If you’re a football team looking for a kicker, perhaps you should try looking at the Avon Maitland District School Board’s board of trustees.

Why? If the North Perth boundary review is any indication, these trustees are very capable of punting a decision down field.

Not once, but twice have trustees been sitting third-and-one in recent meetings – options on the table to complete the boundary review and move on – and instead of going for a first down, the offense called for a punt.

For those who don’t speak football, the trustees voted to defer the decision – twice.

The first punt came on April 26, when trustees received recommendations from a consultant and staff on how to proceed. At that time, trustees said there was a “lack of a preferred option” following the results of a public survey.

The options were reviewed again at the May 24 meeting, where trustees were once again at sitting third-and-one and decided to punt instead of go for the first down.

I’m not going to use this space today to say what I believe the correct option is for the board moving forward. What I am going to do is say that this whole issue could have been resolved using a little bit of foresight and common sense.

North Perth Westfield Elementary School, aside from being a mouthful to pronounce, was too small from the moment the plans for the new “super school” hit the planner’s table at the town office.

“One look at the all of the building at the south end of town will tell you that,” one municipal official told me, off the record, back in 2016.

According to the Avon Maitland District School Board’s long-term enrolment projections, which are available on the board’s website, the enrolment at Westfield when it opened in 2016-17 was 546 students, with an on the ground capacity of 629. Today, enrolment at the school is 671.

In five years (2026-27), it’s anticipated that enrolment at Westfield will hit 766 students.

There is already a portable at the school.

Yes, in a mere five school years the population of Westfield outgrew its building.

Listowel Eastdale Public School has an on the ground capacity of 297 students. By comparison, in 2016-17 that school’s enrolment was 252 students, and today is 371. In 2026-27, it is projected that enrolment at Eastdale will hit 462 students.

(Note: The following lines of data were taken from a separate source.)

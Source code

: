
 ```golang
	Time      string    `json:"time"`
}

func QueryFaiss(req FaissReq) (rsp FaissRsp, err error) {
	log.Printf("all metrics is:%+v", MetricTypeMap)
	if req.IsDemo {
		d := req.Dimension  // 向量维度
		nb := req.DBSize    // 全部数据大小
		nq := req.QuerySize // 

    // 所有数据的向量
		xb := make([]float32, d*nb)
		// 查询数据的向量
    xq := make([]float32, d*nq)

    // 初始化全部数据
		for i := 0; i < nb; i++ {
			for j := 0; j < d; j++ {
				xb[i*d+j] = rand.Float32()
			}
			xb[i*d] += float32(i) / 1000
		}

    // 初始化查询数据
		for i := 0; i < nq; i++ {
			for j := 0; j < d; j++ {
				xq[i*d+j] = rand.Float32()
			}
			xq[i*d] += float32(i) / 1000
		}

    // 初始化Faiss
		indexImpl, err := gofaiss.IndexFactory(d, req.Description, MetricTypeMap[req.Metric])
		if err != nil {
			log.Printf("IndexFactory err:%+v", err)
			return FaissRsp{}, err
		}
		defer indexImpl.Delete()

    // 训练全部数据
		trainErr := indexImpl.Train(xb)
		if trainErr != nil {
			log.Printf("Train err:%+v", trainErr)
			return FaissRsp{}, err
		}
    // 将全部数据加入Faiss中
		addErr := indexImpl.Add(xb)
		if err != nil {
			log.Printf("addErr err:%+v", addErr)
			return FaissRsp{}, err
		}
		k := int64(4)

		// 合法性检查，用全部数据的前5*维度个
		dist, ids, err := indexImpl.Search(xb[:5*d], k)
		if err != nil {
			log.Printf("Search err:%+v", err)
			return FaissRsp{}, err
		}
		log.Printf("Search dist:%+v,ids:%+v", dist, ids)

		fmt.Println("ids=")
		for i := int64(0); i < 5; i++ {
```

In January, the province announced $4.3 million in funding for an expansion at Eastdale, which will see 98 new student spaces and 49 childcare spaces added to the school.

Or in other words, it will bring on the ground capacity to 395 students – the number enrolment is anticipated to be at for the 2022-23 school year.

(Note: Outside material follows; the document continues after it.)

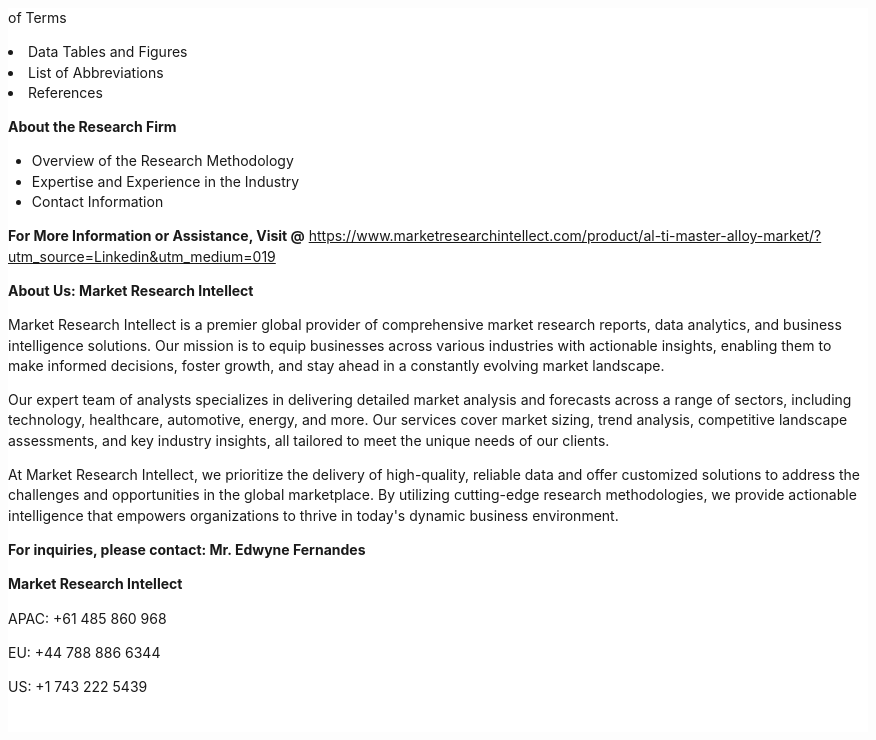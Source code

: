of Terms</li><li>Data Tables and Figures</li><li>List of Abbreviations</li><li>References</li></ul><p><strong>About the Research Firm</strong></p><ul><li>Overview of the Research Methodology</li><li>Expertise and Experience in the Industry</li><li>Contact Information</li></ul></div><div class="article-main__content" data-test-id="publishing-text-block"><p><span class="font-[700]"><strong>For More Information or Assistance, Visit @</strong>&nbsp;<a href="https://www.marketresearchintellect.com/product/al-ti-master-alloy-market/?utm_source=Linkedin&utm_medium=019">https://www.marketresearchintellect.com/product/al-ti-master-alloy-market/?utm_source=Linkedin&utm_medium=019</a></span></p><p><strong>About Us: Market Research Intellect</strong></p><p>Market Research Intellect is a premier global provider of comprehensive market research reports, data analytics, and business intelligence solutions. Our mission is to equip businesses across various industries with actionable insights, enabling them to make informed decisions, foster growth, and stay ahead in a constantly evolving market landscape.</p><p>Our expert team of analysts specializes in delivering detailed market analysis and forecasts across a range of sectors, including technology, healthcare, automotive, energy, and more. Our services cover market sizing, trend analysis, competitive landscape assessments, and key industry insights, all tailored to meet the unique needs of our clients.</p><p>At Market Research Intellect, we prioritize the delivery of high-quality, reliable data and offer customized solutions to address the challenges and opportunities in the global marketplace. By utilizing cutting-edge research methodologies, we provide actionable intelligence that empowers organizations to thrive in today's dynamic business environment.</p><p><strong>For inquiries, please contact: Mr. Edwyne Fernandes</strong></p><p><strong>Market Research Intellect</strong></p><p>APAC: +61 485 860 968</p><p>EU: +44 788 886 6344</p><p>US: +1 743 222 5439</p></div><div class="article-main__content" data-test-id="publishing-text-block">&nbsp;</div>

Yet another case of too small before it is even built.

One of the suggestions in the boundary review was to send some students from Listowel’s south end to Elma Township Public School, which has ample capacity at the moment. The same school board data shows Elma has on the ground capacity of 478 students with a 2021-22 enrolment of 347 students. In five years, it is estimated the school will have an enrolment of 362.

With all of the new construction in Atwood – a 74-lot subdivision, along with additional construction – is this long-term enrolment projection for Elma accurate?

I don’t think sending students to Elma is an option.

It was mentioned in the newsroom that students could be diverted to St. Mary’s Catholic School in Listowel.

St. Mary’s currently has an enrolment of 315 students. I was unable to find any long-term enrolment projections on the Huron-Perth Catholic District School Board website, and a request for this data was not answered as of press time.

While it may make sense to send students to St. Mary’s, it won’t happen. It’s two different school boards, both of whom want to increase enrolment numbers. Avon Maitland sending students to the Catholic board would be the equivalent of a newspaper telling you to subscribe to its cross-town competitor.

As they say, hindsight is 20-20. Looking back, the correct thing to do would have been to build Westfield to projections, not to what the enrolment at Listowel Central and Wallace Public was in 2015-16.

Naturally, bureaucracy gets in the way and the government says you can’t build a school to projections. In North Perth’s case, that meant putting the blinders on and ignoring all of the new construction in Listowel.

Circling back to my football analogy, I am going to be the offensive coordinator. Instead of punting this time, let’s come back to the line of scrimmage with a new play.

Instead of trying to figure out how to bus students from Listowel to Newry, or where to place a dozen new portables in the next five years, how about looking at the possibility of building another new school in Listowel?

Using the board’s long-term enrolment projections, as well as looking out the window and seeing all the new houses being built in town, it’s the most logical solution to this problem.

A school in Listowel’s south end with an on-the-ground capacity of 450-500 students would help alleviate the enrolment issues at Eastdale and Westfield, and would serve the ever-growing south end of town.

It would also leave you some room to grow.

But that is using common sense and foresight… Instead, I’ll wait downfield, ready to catch the punt.